La lettre dit ceci: «D’autre part, le 20 avril 2004, vous avez été déclaré coupable à Panama de commettre des Délits contre la sécurité nationale et de falsifier des documents publics, ce pourquoi vous avez été condamné à sept ans et un an de privation de liberté, respectivement. Bien que postérieurement la Présidente de Panama vous a concédé la grâce pour ces délits, ce pardon n’a aucun effet en relation avec les lois d’immigration des États-Unis».
Dit en clair: que la présidente mafieuse de Panama, Mireya Moscoso, lui ait accordé son pardon en 2004 peu avant de laisser la présidence, ne change rien aux délits commis. Bien qu’Eduardo Soto se divertisse en manipulant le sujet.
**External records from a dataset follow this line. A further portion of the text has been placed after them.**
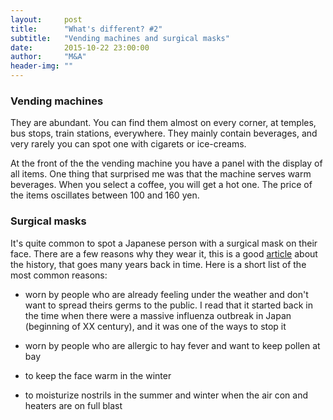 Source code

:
 ```yaml
---
layout:     post
title:      "What's different? #2"
subtitle:   "Vending machines and surgical masks"
date:       2015-10-22 23:00:00
author:     "M&A"
header-img: ""
---
```


### Vending machines

They are abundant. You can find them almost on every corner, at temples, bus stops, train stations, everywhere. They mainly contain beverages, and very rarely you can spot one with cigarets or ice-creams.

At the front of the the vending machine you have a panel with the display of all items. One thing that surprised me was that the machine serves warm beverages. When you select a coffee, you will get a hot one. The price of the items oscillates between 100 and 160 yen.


### Surgical masks

It's quite common to spot a Japanese person with a surgical mask on their face. There are a few reasons why they wear it, this is a good [article](http://qz.com/299003/a-quick-history-of-why-asians-wear-surgical-masks-in-public/) about the history, that goes many years back in time. Here is a short list of the most common reasons:

- worn by people who are already feeling under the weather and don't want to spread theirs germs to the public. I read that it started back in the time when there were a massive influenza outbreak in Japan (beginning of XX century), and it was one of the ways to stop it

- worn by people who are allergic to hay fever and want to keep pollen at bay

- to keep the face warm in the winter

- to moisturize nostrils in the summer and winter when the air con and heaters are on full blast
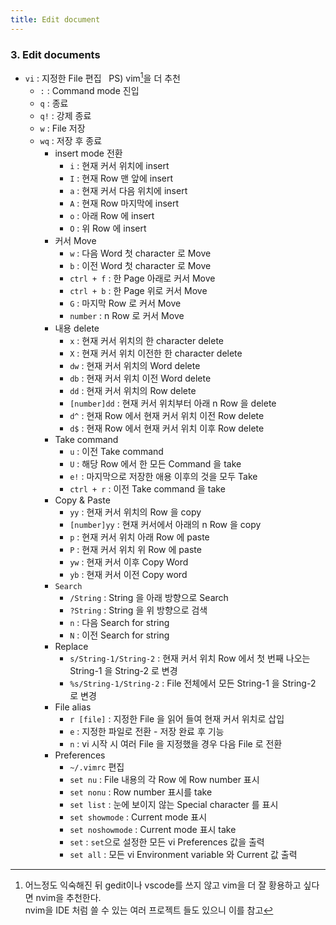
 ```yaml
---
title: Edit document
---
```


### 3. Edit documents
  - `vi` : 지정한 File 편집 &nbsp; PS) vim[^nvim]을 더 추천
    - `:` : Command mode 진입
    - `q` : 종료
    - `q!` : 강제 종료
    - `w` : File 저장
    - `wq` : 저장 후 종료
      - insert mode 전환
        - `i` : 현재 커서 위치에 insert
        - `I` : 현재 Row 맨 앞에 insert
        - `a` : 현재 커서 다음 위치에 insert
        - `A` : 현재 Row 마지막에 insert
        - `o` : 아래 Row 에 insert
        - `O` : 위 Row 에 insert
      - 커서 Move
        - `w` : 다음 Word 첫 character 로 Move
        - `b` : 이전 Word 첫 character 로 Move
        - `ctrl + f` : 한 Page 아래로 커서 Move
        - `ctrl + b` : 한 Page 위로 커서 Move
        - `G` : 마지막 Row 로 커서 Move
        - `number` : n Row 로 커서 Move
      - 내용 delete
        - `x` : 현재 커서 위치의 한 character delete
        - `X` : 현재 커서 위치 이전한 한 character delete
        - `dw` : 현재 커서 위치의 Word delete
        - `db` : 현재 커서 위치 이전 Word delete
        - `dd` : 현재 커서 위치의 Row delete
        - `[number]dd` : 현재 커서 위치부터 아래 n Row 을 delete
        - `d^` : 현재 Row 에서 현재 커서 위치 이전 Row delete
        - `d$` : 현재 Row 에서 현재 커서 위치 이후 Row delete
      - Take command
        - `u` : 이전 Take command
        - `U` : 해당 Row 에서 한 모든 Command 을 take
        - `e!` : 마지막으로 저장한 애용 이후의 것을 모두 Take
        - `ctrl + r` : 이전 Take command 을 take
      - Copy & Paste
        - `yy` : 현재 커서 위치의 Row 을 copy
        - `[number]yy` : 현재 커서에서 아래의 n Row 을 copy
        - `p` : 현재 커서 위치 아래 Row 에 paste
        - `P` : 현재 커서 위치 위 Row 에 paste
        - `yw` : 현재 커서 이후 Copy Word
        - `yb` : 현재 커서 이전 Copy word
      - `Search`
        - `/String` : String 을 아래 방향으로 Search
        - `?String` : String 을 위 방향으로 검색
        - `n` : 다음 Search for string
        - `N` : 이전 Search for string
      - Replace
        - `s/String-1/String-2` : 현재 커서 위치 Row 에서 첫 번째 나오는 String-1 을 String-2 로 변경
        - `%s/String-1/String-2` : File 전체에서 모든 String-1 을 String-2 로 변경
      - File alias
        - `r [file]` : 지정한 File 을 읽어 들여 현재 커서 위치로 삽입
        - `e` : 지정한 파일로 전환 - 저장 완료 후 기능
        - `n` : vi 시작 시 여러 File 을 지정했을 경우 다음 File 로 전환
      - Preferences
        - `~/.vimrc` 편집
        - `set nu` : File 내용의 각 Row 에 Row number 표시
        - `set nonu` : Row number 표시를 take
        - `set list` : 눈에 보이지 않는 Special character 를 표시 
        - `set showmode` : Current mode 표시
        - `set noshowmode` : Current mode 표시 take
        - `set` : `set`으로 설정한 모든 vi Preferences 값을 출력
        - `set all` : 모든 vi Environment variable 와 Current 값 출력

[^nvim]: 어느정도 익숙해진 뒤 gedit이나 vscode를 쓰지 않고 vim을 더 잘 황용하고 싶다면 nvim을 추천한다. <br> nvim을 IDE 처럼 쓸 수 있는 여러 프로젝트 들도 있으니 이를 참고
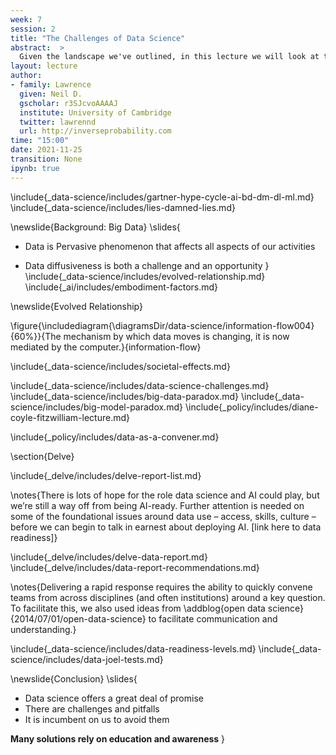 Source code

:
 ```yaml
---
week: 7
session: 2
title: "The Challenges of Data Science"
abstract:  >
  Given the landscape we've outlined, in this lecture we will look at the challenges of deploying data science solutions in practice. We categorize them into three groups.
layout: lecture
author:
- family: Lawrence
  given: Neil D.
  gscholar: r3SJcvoAAAAJ
  institute: University of Cambridge
  twitter: lawrennd
  url: http://inverseprobability.com
time: "15:00"
date: 2021-11-25
transition: None
ipynb: true
---
```


\include{_data-science/includes/gartner-hype-cycle-ai-bd-dm-dl-ml.md}
\include{_data-science/includes/lies-damned-lies.md}

\newslide{Background: Big Data}
\slides{
* Data is Pervasive phenomenon that affects all aspects of our activities

* Data diffusiveness is both a challenge and an opportunity
}
\include{_data-science/includes/evolved-relationship.md}
\include{_ai/includes/embodiment-factors.md}

\newslide{Evolved Relationship}

\figure{\includediagram{\diagramsDir/data-science/information-flow004}{60%}}{The mechanism by which data moves is changing, it is now mediated by the computer.}{information-flow}

\include{_data-science/includes/societal-effects.md}

\include{_data-science/includes/data-science-challenges.md}
\include{_data-science/includes/big-data-paradox.md}
\include{_data-science/includes/big-model-paradox.md}
\include{_policy/includes/diane-coyle-fitzwilliam-lecture.md}

\include{_policy/includes/data-as-a-convener.md}

\section{Delve}

\include{_delve/includes/delve-report-list.md}

\notes{There is lots of hope for the role data science and AI could play, but we’re still a way off from being AI-ready. Further attention is needed on some of the foundational issues around data use – access, skills, culture – before we can begin to talk in earnest about deploying AI. [link here to data readiness]}

\include{_delve/includes/delve-data-report.md}
\include{_delve/includes/data-report-recommendations.md}

\notes{Delivering a rapid response requires the ability to quickly convene teams from across disciplines (and often institutions) around a key question. To facilitate this, we also used ideas from \addblog{open data science}{2014/07/01/open-data-science} to facilitate communication and understanding.}

\include{_data-science/includes/data-readiness-levels.md}
\include{_data-science/includes/data-joel-tests.md}


\newslide{Conclusion}
\slides{
* Data science offers a great deal of promise
* There are challenges and pitfalls
* It is incumbent on us to avoid them

**Many solutions rely on education and awareness**
}
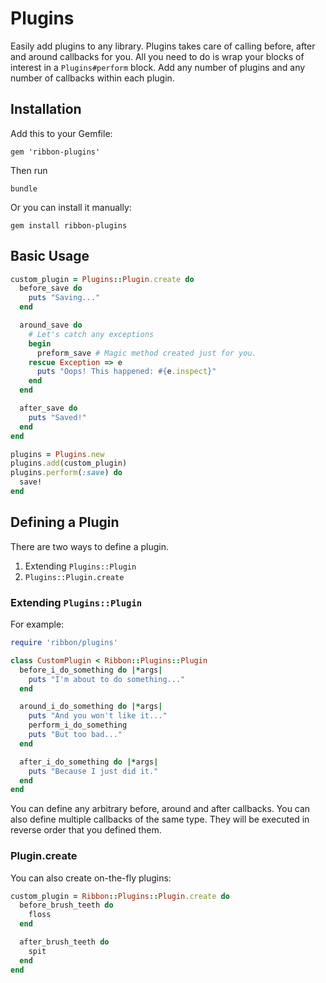 # Plugins

Easily add plugins to any library. Plugins takes care of calling before, after
and around callbacks for you. All you need to do is wrap your blocks of interest
in a `Plugins#perform` block. Add any number of plugins and any number of callbacks
within each plugin.

## Installation

Add this to your Gemfile:

```
gem 'ribbon-plugins'
```

Then run

```
bundle
```

Or you can install it manually:

```
gem install ribbon-plugins
```

## Basic Usage

```ruby
custom_plugin = Plugins::Plugin.create do
  before_save do
    puts "Saving..."
  end

  around_save do
    # Let's catch any exceptions
    begin
      preform_save # Magic method created just for you.
    rescue Exception => e
      puts "Oops! This happened: #{e.inspect}"
    end
  end

  after_save do
    puts "Saved!"
  end
end

plugins = Plugins.new
plugins.add(custom_plugin)
plugins.perform(:save) do
  save!
end
```

## Defining a Plugin

There are two ways to define a plugin.
  1. Extending `Plugins::Plugin`
  2. `Plugins::Plugin.create`

### Extending `Plugins::Plugin`

For example:
```ruby
require 'ribbon/plugins'

class CustomPlugin < Ribbon::Plugins::Plugin
  before_i_do_something do |*args|
    puts "I'm about to do something..."
  end

  around_i_do_something do |*args|
    puts "And you won't like it..."
    perform_i_do_something
    puts "But too bad..."
  end

  after_i_do_something do |*args|
    puts "Because I just did it."
  end
end
```

You can define any arbitrary before, around and after callbacks. You can also
define multiple callbacks of the same type. They will be executed in reverse order
that you defined them.

### Plugin.create

You can also create on-the-fly plugins:

```ruby
custom_plugin = Ribbon::Plugins::Plugin.create do
  before_brush_teeth do
    floss
  end

  after_brush_teeth do
    spit
  end
end
```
Il faut aussi souligner un élément extrêmement important: quand Posada est
«gracié» à Panama, le procès ne s’est pas terminé en raison de l’appel du ministère public en raison du faible nombre d’années de prison auxquelles il a été sentencié. Et le Procureur anti-corruption enquête maintenant sur sa sortie intempestive.
«La stratégie légale de Posada semble être de mitiger son passé terroriste en argumentant que malgré qu’il ait commis les délits cités par le Département de sécurité des États-Unis dans le texte de sa décision de détention, Posada était un ‘soldat’ qui obéissait aux ordres de ses supérieurs de la CIA et de la Maison Blanche et que, conséquemment, il n’est coupable d’aucun délit», commente José Pertiera.
«Cependant, le procès de assassins nazis à Nuremberg a établi plus que clairement que la responsabilité légale d’un criminel (et beaucoup moins celle d’un terroriste) ne mitige pas les ordres que l’accusé ait reçu d’un supérieur», ajoute le représentant aux États-Unis du gouvernement du Venezuela qui défend la requête d’extradition du gouvernement du Venezuela.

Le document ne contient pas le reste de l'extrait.